- Location: Western Australia
- Nearest city: Southern Cross
- Coordinates: 30°04′S 119°44′E﻿ / ﻿30.067°S 119.733°E
- Area: 36,607 ha (141.34 sq mi)
- Established: 2010
- Governing body: Department of Biodiversity, Conservation and Attractions

= Mount Manning Range Nature Reserve =

Protected area in Western Australia

Mount Manning Range Nature Reserve is a nature reserve in the Goldfields region of Western Australia north of Southern Cross in the area known as the Northern Yilgarn, in the Coolgardie bioregion.

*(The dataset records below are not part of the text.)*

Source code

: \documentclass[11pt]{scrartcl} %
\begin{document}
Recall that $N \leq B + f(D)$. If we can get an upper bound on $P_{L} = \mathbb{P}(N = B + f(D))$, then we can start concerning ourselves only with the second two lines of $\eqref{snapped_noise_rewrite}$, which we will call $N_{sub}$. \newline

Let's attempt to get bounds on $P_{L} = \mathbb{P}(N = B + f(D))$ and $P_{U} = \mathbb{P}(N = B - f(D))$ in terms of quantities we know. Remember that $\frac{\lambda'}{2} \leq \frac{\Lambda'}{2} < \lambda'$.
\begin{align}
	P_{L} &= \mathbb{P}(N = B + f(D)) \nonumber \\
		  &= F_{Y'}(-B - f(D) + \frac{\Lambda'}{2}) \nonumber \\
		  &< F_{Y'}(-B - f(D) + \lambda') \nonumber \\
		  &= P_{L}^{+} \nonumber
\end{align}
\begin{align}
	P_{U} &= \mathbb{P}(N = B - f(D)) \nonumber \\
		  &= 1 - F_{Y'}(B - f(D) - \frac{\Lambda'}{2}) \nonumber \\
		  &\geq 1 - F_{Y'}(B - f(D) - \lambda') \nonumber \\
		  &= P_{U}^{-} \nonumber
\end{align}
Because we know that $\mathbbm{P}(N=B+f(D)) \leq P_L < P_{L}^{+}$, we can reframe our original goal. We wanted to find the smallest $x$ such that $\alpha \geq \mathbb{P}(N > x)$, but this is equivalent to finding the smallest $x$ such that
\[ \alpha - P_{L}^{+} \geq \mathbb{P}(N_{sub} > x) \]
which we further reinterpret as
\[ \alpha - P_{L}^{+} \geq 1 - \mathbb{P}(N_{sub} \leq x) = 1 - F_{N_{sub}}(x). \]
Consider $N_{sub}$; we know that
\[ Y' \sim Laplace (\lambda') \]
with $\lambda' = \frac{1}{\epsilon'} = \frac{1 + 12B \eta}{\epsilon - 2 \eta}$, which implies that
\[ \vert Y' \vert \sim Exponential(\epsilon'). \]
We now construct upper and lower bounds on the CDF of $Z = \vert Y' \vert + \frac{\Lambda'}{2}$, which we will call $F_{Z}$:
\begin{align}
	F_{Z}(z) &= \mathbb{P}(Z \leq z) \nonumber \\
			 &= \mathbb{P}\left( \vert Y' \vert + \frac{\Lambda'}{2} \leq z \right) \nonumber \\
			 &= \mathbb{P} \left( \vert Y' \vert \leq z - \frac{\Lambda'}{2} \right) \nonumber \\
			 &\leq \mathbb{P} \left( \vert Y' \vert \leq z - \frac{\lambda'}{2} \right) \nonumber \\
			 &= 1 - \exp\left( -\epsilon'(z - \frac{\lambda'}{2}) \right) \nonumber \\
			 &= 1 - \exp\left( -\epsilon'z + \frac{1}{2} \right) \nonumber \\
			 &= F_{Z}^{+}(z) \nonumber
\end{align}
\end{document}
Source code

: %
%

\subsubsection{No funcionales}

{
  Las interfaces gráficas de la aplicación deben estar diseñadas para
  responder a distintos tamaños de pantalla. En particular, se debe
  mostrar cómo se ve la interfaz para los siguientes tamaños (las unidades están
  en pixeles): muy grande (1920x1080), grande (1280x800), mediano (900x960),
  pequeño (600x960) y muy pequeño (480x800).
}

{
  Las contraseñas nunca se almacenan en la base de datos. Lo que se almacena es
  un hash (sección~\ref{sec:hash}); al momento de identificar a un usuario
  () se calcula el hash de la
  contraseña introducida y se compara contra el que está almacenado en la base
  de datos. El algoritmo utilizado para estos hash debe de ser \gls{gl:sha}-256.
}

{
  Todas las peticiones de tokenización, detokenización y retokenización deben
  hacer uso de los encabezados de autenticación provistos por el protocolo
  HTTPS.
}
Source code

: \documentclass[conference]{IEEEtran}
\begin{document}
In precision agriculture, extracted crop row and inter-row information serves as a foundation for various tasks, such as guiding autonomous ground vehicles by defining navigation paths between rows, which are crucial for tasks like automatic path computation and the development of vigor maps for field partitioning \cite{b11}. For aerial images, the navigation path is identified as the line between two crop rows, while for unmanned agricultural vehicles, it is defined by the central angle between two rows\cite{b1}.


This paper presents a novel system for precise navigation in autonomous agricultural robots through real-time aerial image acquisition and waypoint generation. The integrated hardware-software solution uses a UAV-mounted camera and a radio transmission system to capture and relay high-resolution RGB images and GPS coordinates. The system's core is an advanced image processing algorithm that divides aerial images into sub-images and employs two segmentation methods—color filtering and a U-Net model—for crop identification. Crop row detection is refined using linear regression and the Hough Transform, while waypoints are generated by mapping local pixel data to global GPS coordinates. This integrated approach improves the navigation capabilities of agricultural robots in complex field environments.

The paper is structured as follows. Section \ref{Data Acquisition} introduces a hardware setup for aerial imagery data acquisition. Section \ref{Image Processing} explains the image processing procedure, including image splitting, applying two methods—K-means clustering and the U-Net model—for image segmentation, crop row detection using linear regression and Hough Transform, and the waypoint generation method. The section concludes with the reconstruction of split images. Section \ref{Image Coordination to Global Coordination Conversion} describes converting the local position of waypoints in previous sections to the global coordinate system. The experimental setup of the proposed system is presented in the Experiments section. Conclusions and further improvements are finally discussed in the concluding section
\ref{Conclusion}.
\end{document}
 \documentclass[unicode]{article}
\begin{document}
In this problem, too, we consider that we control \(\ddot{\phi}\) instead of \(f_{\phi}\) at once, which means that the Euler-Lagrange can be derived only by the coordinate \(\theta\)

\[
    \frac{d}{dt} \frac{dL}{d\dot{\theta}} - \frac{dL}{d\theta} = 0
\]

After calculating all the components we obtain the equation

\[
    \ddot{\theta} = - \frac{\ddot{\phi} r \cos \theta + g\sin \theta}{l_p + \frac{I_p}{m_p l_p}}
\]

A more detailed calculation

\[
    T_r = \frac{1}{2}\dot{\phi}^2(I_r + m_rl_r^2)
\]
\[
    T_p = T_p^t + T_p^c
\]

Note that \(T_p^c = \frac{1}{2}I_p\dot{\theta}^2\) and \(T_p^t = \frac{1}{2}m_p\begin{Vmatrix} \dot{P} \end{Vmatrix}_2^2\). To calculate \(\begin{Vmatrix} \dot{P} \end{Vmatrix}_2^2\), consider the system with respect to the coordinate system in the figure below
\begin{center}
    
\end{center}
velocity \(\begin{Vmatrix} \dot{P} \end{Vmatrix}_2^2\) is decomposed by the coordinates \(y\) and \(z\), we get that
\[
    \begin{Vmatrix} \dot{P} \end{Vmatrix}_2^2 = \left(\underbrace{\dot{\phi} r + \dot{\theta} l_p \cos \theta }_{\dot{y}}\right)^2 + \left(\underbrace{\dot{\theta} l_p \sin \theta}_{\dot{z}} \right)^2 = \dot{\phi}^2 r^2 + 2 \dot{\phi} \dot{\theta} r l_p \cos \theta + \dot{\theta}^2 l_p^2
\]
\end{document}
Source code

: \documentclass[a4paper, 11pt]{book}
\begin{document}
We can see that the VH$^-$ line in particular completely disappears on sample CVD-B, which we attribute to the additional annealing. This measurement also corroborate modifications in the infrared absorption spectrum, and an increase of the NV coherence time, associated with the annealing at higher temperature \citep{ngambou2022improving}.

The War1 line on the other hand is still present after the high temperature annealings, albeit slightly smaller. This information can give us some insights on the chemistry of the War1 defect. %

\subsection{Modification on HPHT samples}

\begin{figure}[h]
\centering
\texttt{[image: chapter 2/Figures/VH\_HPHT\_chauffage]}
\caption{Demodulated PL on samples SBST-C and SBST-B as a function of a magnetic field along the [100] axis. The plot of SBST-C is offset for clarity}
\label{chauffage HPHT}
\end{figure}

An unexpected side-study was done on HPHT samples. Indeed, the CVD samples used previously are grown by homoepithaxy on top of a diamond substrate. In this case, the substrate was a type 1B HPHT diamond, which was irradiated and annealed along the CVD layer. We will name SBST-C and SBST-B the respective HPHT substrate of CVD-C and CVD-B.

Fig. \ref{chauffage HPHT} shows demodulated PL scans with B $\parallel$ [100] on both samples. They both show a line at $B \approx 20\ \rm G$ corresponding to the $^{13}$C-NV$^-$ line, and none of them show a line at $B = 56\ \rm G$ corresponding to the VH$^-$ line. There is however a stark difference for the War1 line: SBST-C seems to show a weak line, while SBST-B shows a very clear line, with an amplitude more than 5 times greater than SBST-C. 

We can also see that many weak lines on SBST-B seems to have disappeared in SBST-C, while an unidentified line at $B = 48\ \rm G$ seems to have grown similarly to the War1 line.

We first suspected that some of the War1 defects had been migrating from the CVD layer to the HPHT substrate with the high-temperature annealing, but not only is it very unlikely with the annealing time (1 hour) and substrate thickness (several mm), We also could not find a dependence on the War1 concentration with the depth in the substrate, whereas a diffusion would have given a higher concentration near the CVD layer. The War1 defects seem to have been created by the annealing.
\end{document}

It originally covered an area of 170,000 hectare, but, as of 2022, its size stands at 36,607 hectare.

The Mount Manning Range is located inside the reserve.

On 14 May 2007 EPA Bulletin 1256 proposed an A Class Nature Reserve to be established.

It was announced in September 2010.

The reserve is one of a number of reserves being incorporated into the Northern Yilgarn Conservation Reserves Management Plan.
The other reserves are Mount Elvire Conservation Park, Die Hardy Range Nature Reserve, Diemals/Mount Jackson/Windaring, and Juardi Conservation Park.

Additionally, a Mount Manning Range Conservation Park also exists, which was established in 2005 with a size of 146,935 hectare.